Saturday, March 26, 2016

Understanding and Navigating The Supreme Court's Decision in Blencoe: Facts Always Matter

     Several years ago I learned a very significant lesson with respect to appellate advocacy that has stayed with me to this day.  Brian Brock, Q.C., my then articling principal, asked me to review and comment on a factum he was working on in a judicial review application involving the decision of an Adjudicator appointed under the Employment Standards Act. In our re-working of the original factum Mr. Brock got me to focus on the facts in the record.  He said to me, "Ernest, facts always matter".  As simple as it may seem, I must thank Mr. Brock for providing me with that important lesson on my journey as an advocate.

     In the past few months I have written extensively about the Supreme Court of Canada's leading decision Blencoe  v.  B.C. Human Rights Commission [2000] 2 S.C.R. 307.  This is the leading authority with respect to when and how delay may render an administrative hearing an abuse of process requiring a remedy.  I have shown how various administrative tribunals including the Law Society Tribunal - both at the Hearing Panel level and the Appeal level are grappling with what is a very important public interest legal issue.  Indeed, just as recently as a few weeks ago our Divisional Court overturned a decision of the Law Society Tribunal Appeal Panel which reversed a stay ordered by a Hearing Panel on the basis of Blencoe supra.

     As state actors and regulators continue to be taxed with declining financial and other resources to undertake their statutory duties, the ruling in Blencoe supra and its proper application to the multitude of stay applications which have and will likely continue to come for adjudication in the future make it a very significant legal  authority.  In order to properly apply the principles in Blencoe supra it is imperative that courts, adjudicators, lawyers and even litigants have a sound understanding of the underlying facts of that case.  Courts, tribunals and counsel are quick to latch onto the following words from the majority ruling without an appreciation of the actual facts of the case:  ..."However, delay without more, will not warrant a stay of proceedings as an abuse of process at common law.  There must be proof of significant prejudice which results from an unacceptable delay.  Here, the respondent's ability to have a fair hearing has not been compromised.  Proof of prejudice has not been demonstrated to be of sufficient magnitude to impact on the fairness of the hearing."  I will delineate the salient facts from the Blencoe decision which are often glossed over when courts, tribunals and counsel deal with this very significant public law decision.

The Background Facts from Blencoe supra:

- In March 1995, while serving as a minister in the Government of British Columbia, the respondent was accused by one of his assistants of sexual harassment
- A month later, the Premier removed Blencoe from the NDP caucus
- In July and August of 1995 two complaints alleging sexual harassment were filed with the B.C. Human Rights Commission against Blence
- The complaints centered on acts taking place between March 1993 and March 1995
- Mr.
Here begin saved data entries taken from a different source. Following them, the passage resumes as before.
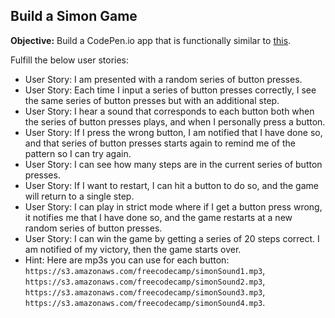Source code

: ## Build a Simon Game

**Objective:** Build a CodePen.io app that is functionally similar to [this](https://codepen.io/Em-Ant/full/QbRyqq/).

Fulfill the below user stories:
* User Story: I am presented with a random series of button presses.
* User Story: Each time I input a series of button presses correctly, I see the same series of button presses but with an additional step.
* User Story: I hear a sound that corresponds to each button both when the series of button presses plays, and when I personally press a button.
* User Story: If I press the wrong button, I am notified that I have done so, and that series of button presses starts again to remind me of the pattern so I can try again.
* User Story: I can see how many steps are in the current series of button presses.
* User Story: If I want to restart, I can hit a button to do so, and the game will return to a single step.
* User Story: I can play in strict mode where if I get a button press wrong, it notifies me that I have done so, and the game restarts at a new random series of button presses.
* User Story: I can win the game by getting a series of 20 steps correct. I am notified of my victory, then the game starts over.
* Hint: Here are mp3s you can use for each button: `https://s3.amazonaws.com/freecodecamp/simonSound1.mp3`, `https://s3.amazonaws.com/freecodecamp/simonSound2.mp3`, `https://s3.amazonaws.com/freecodecamp/simonSound3.mp3`, `https://s3.amazonaws.com/freecodecamp/simonSound4.mp3`.
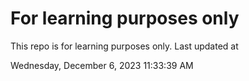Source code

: # For learning purposes only
This repo is for learning purposes only.
Last updated at

Wednesday, December 6, 2023 11:33:39 AM

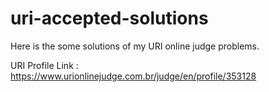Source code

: # uri-accepted-solutions
Here is the some solutions of my URI online judge problems.

URI Profile Link : https://www.urionlinejudge.com.br/judge/en/profile/353128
Blencoe was informed of the first complaint in July 1995 and the second in September, 1995
- Following the Commission's investigation hearings were scheduled in March 1998 - 30 months after the initial complaints were filed( 2.5 years)
- Following the allegations against Mr. Blencoe media attention was intense
- Mr. Blencoe suffered from severe depression. He did not stand for re-election n 1996
- Mr. Blencoe commenced judicial review proceedings in November 1997 to have the proceedings stayed
- Mr. Blencoe asserted that the Commission had lost jurisdiction due to the unreasonable delay in processing the complaints.  In addition, he asserted that the delay caused serious prejudice to him and his family which amounted to an abuse of process and a denial of natural justice.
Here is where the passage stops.